◆ **Work to be completed**
Every record that follows should be copied exactly. No picture belongs in the copy.

◆ **Data for analysis**

——

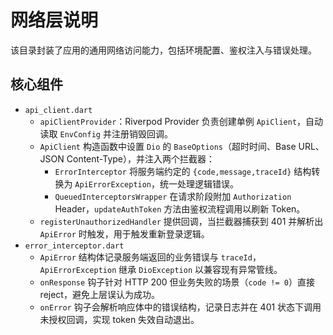 # 网络层说明

该目录封装了应用的通用网络访问能力，包括环境配置、鉴权注入与错误处理。

## 核心组件
- `api_client.dart`
  - `apiClientProvider`：Riverpod Provider 负责创建单例 `ApiClient`，自动读取 `EnvConfig` 并注册销毁回调。
  - `ApiClient` 构造函数中设置 `Dio` 的 `BaseOptions`（超时时间、Base URL、JSON Content-Type），并注入两个拦截器：
    - `ErrorInterceptor` 将服务端约定的 `{code,message,traceId}` 结构转换为 `ApiErrorException`，统一处理逻辑错误。
    - `QueuedInterceptorsWrapper` 在请求阶段附加 `Authorization` Header，`updateAuthToken` 方法由鉴权流程调用以刷新 Token。
  - `registerUnauthorizedHandler` 提供回调，当拦截器捕获到 401 并解析出 `ApiError` 时触发，用于触发重新登录逻辑。
- `error_interceptor.dart`
  - `ApiError` 结构体记录服务端返回的业务错误与 `traceId`，`ApiErrorException` 继承 `DioException` 以兼容现有异常管线。
  - `onResponse` 钩子针对 HTTP 200 但业务失败的场景（`code != 0`）直接 reject，避免上层误认为成功。
  - `onError` 钩子会解析响应体中的错误结构，记录日志并在 401 状态下调用未授权回调，实现 token 失效自动退出。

——

◆ **Output below**
 # 网络层说明

该目录封装了应用的通用网络访问能力，包括环境配置、鉴权注入与错误处理。

## 核心组件
- `api_client.dart`
  - `apiClientProvider`：Riverpod Provider 负责创建单例 `ApiClient`，自动读取 `EnvConfig` 并注册销毁回调。
  - `ApiClient` 构造函数中设置 `Dio` 的 `BaseOptions`（超时时间、Base URL、JSON Content-Type），并注入两个拦截器：
    - `ErrorInterceptor` 将服务端约定的 `{code,message,traceId}` 结构转换为 `ApiErrorException`，统一处理逻辑错误。
    - `QueuedInterceptorsWrapper` 在请求阶段附加 `Authorization` Header，`updateAuthToken` 方法由鉴权流程调用以刷新 Token。
  - `registerUnauthorizedHandler` 提供回调，当拦截器捕获到 401 并解析出 `ApiError` 时触发，用于触发重新登录逻辑。
- `error_interceptor.dart`
  - `ApiError` 结构体记录服务端返回的业务错误与 `traceId`，`ApiErrorException` 继承 `DioException` 以兼容现有异常管线。
  - `onResponse` 钩子针对 HTTP 200 但业务失败的场景（`code != 0`）直接 reject，避免上层误认为成功。
  - `onError` 钩子会解析响应体中的错误结构，记录日志并在 401 状态下调用未授权回调，实现 token 失效自动退出。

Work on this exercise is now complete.